Because he thought he could prove otherwise. Because an express route was needed.

Riders for the express service were recruited rapidly; waystations between the two points were established, and old ones readied, in the span of three months. By April 3rd of the same year, Russell’s riders connected Missouri, Kansas, Nebraska, Colorado, Wyoming, Utah, Nevada, and California, with riders covering an average of 75 to 100 miles daily.

This legend endures, in spite of the service ending only eighteen months later after the transcontinental telegraph line was established—and with Russell’s company deeply in debt—because it worked, and was an incredible feat. At its fastest, a message (Abraham Lincoln’s Inaugural Address) was carried between St. Joseph and Sacramento in only 7 days and 17 hours.

With modern technology, the USPS estimates that a similar sized letter would take a maximum of five days. With planes, trains, and automobiles available to us, we’ve shaved off about two days.

Two days. In 165 years.

The Circulatory System of Civilization

Logistics is a hard business to be in, on account of the variables that can affect your services. Weather delays, lack of available labour, crime, and transportation issues have plagued the industry since Roman couriers travelled on foot between cities. It is the nature of the business to occasionally have delays, but anyone who works closely alongside, or relies on, logistics companies as part of their business will tell you that these delays have become a lot more common.

The cursus publicus—Rome’s state-run courier and transportation service—was the circulatory system of the empire. Established by Augustus around 20 BCE, the network of relay stations stretched across 80,000 kilometers of roads, with waystations spaced every 20 to 30 miles where couriers could swap exhausted horses for fresh ones. Messages could travel hundreds of miles in days. The system functioned so well that it outlasted the Western Empire itself, surviving in diminished form into the Byzantine period.

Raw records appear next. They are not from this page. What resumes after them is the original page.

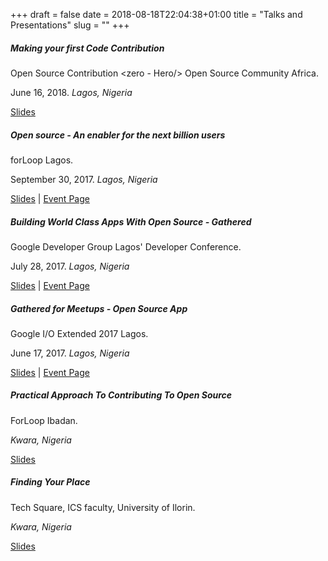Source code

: +++
draft = false
date = 2018-08-18T22:04:38+01:00
title = "Talks and Presentations"
slug = ""
+++

##### Making your first Code Contribution
Open Source Contribution &lt;zero - Hero/&gt; Open Source Community Africa.

June 16, 2018. *Lagos, Nigeria*

[Slides](https://www.slideshare.net/AbatiAdewale/making-your-first-code-contribution-open-source-community-africa)

##### Open source - An enabler for the next billion users
forLoop Lagos.

September 30, 2017. *Lagos, Nigeria*

[Slides](https://www.slideshare.net/AbatiAdewale/open-source-an-enabler-for-the-next-billion-users) | [Event Page](https://forloop.africa/events/building-for-your-next-billion-users-j7hj669u)


##### Building World Class Apps With Open Source - Gathered
Google Developer Group Lagos' Developer Conference.

July 28, 2017. *Lagos, Nigeria*

[Slides](https://www.slideshare.net/AbatiAdewale/building-world-class-apps-with-open-source-introducing-gathered) | [Event Page](https://www.meetup.com/gdg-lagos/events/241974032/)


##### Gathered for Meetups - Open Source App
Google I/O Extended 2017 Lagos.

June 17, 2017. *Lagos, Nigeria*

[Slides](https://www.slideshare.net/AbatiAdewale/gathered-app-demo-slides) | [Event Page](https://www.meetup.com/gdg-lagos/events/240562292/)


##### Practical Approach To Contributing To Open Source
ForLoop Ibadan.

*Kwara, Nigeria*

[Slides](https://www.slideshare.net/AbatiAdewale/practical-approach-to-contributing-to-open-source-forloop-ibadan)


##### Finding Your Place
Tech Square, ICS faculty, University of Ilorin.

*Kwara, Nigeria*

[Slides](https://www.slideshare.net/AbatiAdewale/finding-your-place-university-of-ilorin)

When the cursus publicus declined, it was a leading indicator of something terminal. As the empire fractured in the 3rd and 4th centuries, the system came under increasing pressure—inflation ate into budgets, barbarian incursions destroyed stations, and local elites resisted providing resources. The mail stopped working. Then the empire stopped working. Cause and effect blur, but the correlation is instructive: a state that cannot move information cannot coordinate anything else.